### How to complete this task
Go through the entries below and tally each line holding the string "checking". Return the number only.

┌─ Supplied records

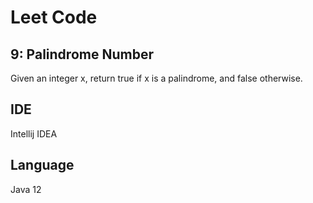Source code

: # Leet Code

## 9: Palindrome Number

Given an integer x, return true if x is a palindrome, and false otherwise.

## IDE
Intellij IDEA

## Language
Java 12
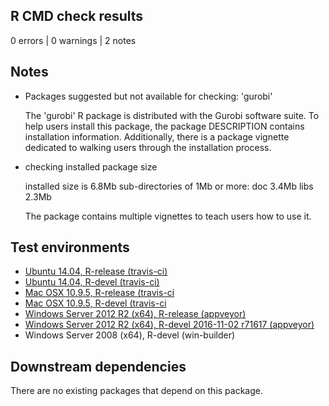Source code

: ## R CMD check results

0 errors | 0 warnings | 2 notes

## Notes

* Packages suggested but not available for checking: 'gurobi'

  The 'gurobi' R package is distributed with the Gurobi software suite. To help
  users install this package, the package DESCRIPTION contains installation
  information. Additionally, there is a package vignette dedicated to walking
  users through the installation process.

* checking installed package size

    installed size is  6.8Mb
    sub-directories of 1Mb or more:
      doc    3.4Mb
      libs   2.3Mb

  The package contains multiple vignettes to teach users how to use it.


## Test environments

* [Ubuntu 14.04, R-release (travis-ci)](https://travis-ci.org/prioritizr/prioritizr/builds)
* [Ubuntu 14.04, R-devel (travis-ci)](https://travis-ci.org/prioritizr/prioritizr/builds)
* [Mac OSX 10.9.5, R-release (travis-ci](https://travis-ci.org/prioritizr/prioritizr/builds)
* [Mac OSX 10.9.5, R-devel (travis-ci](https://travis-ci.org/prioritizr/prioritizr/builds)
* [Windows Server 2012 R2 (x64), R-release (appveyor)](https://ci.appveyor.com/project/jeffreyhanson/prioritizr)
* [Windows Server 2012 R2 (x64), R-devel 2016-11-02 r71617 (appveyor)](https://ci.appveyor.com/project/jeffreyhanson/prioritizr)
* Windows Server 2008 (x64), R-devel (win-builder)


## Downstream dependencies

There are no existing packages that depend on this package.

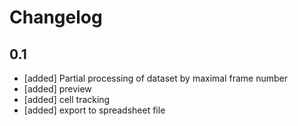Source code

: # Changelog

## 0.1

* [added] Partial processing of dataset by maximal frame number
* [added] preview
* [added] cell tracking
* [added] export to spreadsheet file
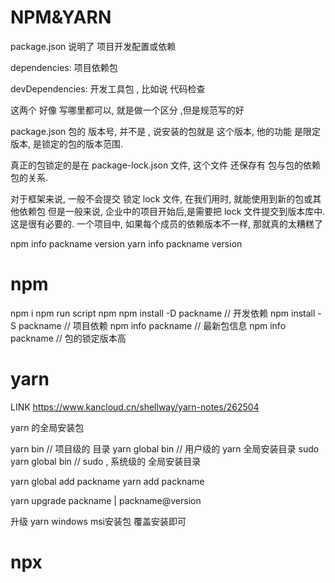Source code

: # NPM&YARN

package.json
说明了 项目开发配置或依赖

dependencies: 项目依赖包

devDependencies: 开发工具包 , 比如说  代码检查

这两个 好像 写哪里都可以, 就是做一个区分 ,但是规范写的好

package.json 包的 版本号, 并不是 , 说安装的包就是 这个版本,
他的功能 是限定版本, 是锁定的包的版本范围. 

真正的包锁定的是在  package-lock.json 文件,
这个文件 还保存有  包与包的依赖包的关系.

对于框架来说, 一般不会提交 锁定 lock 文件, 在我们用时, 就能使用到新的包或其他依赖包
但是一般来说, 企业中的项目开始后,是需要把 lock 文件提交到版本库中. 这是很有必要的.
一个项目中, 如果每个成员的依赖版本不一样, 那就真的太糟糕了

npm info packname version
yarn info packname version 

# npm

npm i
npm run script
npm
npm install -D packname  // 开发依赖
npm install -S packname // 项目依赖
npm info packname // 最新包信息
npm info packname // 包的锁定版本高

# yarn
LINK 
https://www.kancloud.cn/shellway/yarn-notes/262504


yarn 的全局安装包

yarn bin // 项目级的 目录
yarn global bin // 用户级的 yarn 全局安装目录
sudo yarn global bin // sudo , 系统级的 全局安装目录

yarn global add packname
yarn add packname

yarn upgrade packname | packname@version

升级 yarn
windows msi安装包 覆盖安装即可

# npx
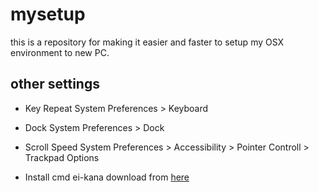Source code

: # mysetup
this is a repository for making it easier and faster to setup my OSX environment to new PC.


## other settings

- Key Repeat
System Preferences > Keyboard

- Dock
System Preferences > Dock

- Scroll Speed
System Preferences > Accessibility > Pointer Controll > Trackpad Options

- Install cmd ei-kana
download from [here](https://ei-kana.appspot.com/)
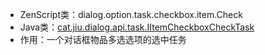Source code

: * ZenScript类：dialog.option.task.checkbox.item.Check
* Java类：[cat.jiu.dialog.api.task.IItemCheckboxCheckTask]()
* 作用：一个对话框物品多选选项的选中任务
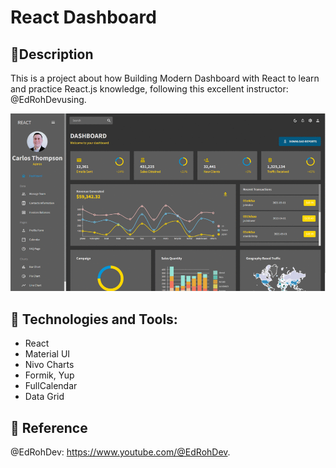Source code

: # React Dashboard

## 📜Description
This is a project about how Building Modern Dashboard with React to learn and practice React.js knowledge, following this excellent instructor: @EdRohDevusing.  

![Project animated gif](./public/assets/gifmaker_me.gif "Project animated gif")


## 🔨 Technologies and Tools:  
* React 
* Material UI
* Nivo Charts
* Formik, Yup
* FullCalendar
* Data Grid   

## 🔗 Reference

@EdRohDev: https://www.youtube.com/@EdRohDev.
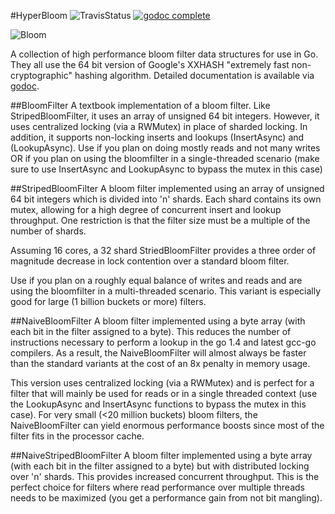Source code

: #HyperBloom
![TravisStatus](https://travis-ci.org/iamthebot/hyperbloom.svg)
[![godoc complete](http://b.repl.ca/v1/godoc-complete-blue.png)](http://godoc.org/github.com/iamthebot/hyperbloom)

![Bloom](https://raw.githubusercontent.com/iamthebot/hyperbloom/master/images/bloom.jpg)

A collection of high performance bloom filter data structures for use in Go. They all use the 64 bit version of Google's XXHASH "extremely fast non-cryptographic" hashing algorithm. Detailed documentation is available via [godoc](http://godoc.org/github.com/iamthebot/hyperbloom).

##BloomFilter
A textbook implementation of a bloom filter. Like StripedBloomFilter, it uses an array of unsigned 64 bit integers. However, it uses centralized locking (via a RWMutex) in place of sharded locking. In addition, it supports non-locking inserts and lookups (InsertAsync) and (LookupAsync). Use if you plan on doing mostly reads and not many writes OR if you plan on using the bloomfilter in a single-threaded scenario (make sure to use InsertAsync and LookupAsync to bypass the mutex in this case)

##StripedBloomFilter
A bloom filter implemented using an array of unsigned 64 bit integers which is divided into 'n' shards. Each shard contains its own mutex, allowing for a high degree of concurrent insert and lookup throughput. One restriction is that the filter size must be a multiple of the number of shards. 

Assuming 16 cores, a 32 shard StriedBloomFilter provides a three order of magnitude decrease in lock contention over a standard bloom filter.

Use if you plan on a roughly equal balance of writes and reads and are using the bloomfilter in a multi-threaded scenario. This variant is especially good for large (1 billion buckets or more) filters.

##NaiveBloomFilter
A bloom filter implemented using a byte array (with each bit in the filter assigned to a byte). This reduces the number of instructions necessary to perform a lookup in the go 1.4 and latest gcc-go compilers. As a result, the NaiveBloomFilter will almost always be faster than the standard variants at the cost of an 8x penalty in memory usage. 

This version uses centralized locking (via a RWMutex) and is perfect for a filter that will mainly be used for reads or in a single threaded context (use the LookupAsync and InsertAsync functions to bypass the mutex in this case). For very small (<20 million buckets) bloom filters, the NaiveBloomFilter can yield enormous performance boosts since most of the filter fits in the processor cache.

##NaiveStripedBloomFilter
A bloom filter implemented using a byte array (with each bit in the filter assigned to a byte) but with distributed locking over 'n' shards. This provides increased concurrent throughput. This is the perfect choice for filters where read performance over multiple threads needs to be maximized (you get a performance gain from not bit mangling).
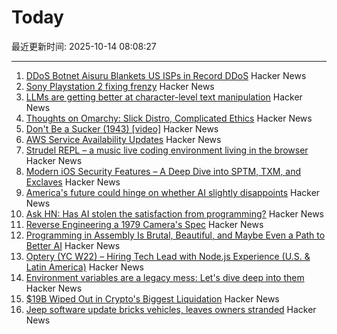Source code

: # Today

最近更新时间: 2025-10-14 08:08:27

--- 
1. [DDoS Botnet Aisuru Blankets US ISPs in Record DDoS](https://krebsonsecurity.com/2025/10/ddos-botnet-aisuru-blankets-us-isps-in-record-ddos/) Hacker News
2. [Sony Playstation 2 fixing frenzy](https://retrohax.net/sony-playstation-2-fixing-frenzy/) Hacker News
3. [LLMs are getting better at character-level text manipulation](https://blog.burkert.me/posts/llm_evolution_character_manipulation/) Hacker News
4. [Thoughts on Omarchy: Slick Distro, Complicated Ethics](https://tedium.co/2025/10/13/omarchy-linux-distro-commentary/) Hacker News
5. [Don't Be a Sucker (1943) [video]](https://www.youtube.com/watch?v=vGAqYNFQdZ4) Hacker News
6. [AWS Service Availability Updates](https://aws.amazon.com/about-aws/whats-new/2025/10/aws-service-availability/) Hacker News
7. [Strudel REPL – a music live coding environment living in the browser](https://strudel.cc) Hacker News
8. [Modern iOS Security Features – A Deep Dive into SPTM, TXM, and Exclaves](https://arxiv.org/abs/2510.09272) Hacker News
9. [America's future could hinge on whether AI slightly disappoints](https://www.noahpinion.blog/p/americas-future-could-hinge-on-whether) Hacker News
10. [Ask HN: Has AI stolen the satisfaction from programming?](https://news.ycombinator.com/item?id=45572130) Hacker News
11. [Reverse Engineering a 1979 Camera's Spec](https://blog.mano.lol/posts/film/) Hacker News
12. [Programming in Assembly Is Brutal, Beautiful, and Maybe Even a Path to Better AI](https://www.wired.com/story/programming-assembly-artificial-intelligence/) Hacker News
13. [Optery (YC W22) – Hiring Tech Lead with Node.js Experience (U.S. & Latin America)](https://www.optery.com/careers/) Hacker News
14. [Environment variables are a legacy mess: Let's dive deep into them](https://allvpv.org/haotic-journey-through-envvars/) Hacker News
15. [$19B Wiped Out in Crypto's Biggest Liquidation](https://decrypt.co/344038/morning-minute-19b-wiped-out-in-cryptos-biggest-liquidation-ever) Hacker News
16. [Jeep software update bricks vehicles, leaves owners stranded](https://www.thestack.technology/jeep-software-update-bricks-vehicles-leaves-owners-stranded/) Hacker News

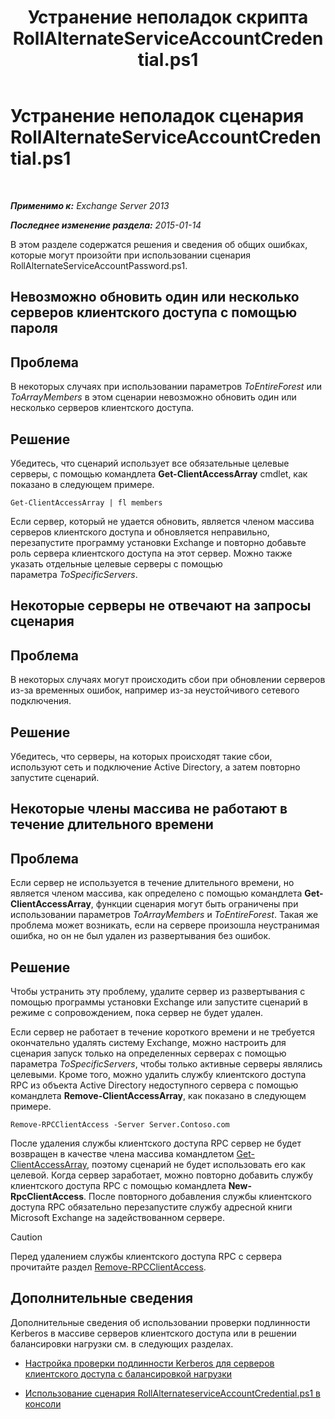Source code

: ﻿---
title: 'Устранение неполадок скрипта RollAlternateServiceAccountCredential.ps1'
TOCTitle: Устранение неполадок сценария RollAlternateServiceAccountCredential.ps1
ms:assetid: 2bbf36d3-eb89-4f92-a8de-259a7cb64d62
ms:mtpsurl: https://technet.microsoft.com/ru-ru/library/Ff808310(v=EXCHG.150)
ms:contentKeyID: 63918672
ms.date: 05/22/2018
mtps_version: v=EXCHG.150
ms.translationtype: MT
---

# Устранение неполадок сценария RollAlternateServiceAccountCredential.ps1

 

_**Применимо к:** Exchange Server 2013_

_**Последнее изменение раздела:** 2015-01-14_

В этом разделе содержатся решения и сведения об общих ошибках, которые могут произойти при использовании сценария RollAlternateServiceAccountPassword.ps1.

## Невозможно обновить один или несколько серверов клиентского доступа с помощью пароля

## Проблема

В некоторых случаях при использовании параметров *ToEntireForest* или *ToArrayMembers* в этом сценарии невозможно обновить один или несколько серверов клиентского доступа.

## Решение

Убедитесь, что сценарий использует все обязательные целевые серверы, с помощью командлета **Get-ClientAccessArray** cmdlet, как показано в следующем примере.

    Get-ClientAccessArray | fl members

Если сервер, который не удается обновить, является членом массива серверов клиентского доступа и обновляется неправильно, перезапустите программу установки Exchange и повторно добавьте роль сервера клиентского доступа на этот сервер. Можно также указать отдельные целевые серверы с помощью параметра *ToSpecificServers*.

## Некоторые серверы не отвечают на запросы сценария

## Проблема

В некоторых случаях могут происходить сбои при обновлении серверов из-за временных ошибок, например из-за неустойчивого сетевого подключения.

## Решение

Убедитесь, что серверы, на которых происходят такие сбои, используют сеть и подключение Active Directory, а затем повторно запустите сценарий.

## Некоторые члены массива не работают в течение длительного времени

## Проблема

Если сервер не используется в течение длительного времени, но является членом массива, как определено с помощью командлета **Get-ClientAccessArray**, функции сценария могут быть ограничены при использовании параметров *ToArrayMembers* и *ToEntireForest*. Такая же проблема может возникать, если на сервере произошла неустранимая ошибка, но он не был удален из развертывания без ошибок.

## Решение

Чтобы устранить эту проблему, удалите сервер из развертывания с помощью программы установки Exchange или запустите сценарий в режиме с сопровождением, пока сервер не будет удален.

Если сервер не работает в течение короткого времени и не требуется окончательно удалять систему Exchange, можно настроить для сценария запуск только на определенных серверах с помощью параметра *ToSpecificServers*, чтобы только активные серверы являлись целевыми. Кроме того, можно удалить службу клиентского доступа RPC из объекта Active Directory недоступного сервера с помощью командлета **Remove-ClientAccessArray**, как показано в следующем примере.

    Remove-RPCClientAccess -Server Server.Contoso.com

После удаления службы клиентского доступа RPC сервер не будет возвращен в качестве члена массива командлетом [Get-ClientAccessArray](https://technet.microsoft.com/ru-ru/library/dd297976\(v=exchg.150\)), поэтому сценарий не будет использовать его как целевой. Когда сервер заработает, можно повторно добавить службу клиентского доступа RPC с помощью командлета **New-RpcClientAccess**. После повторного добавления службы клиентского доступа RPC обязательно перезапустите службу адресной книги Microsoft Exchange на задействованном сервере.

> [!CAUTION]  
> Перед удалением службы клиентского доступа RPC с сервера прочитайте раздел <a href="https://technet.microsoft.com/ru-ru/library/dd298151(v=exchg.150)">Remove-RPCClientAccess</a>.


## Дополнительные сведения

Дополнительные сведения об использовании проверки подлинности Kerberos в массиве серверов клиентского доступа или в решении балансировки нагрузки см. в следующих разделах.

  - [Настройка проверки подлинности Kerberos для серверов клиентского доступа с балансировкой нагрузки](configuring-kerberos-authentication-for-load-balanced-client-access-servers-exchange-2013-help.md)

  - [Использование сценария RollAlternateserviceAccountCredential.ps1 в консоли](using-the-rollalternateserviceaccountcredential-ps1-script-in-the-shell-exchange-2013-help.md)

└─

### Response to the exercise
2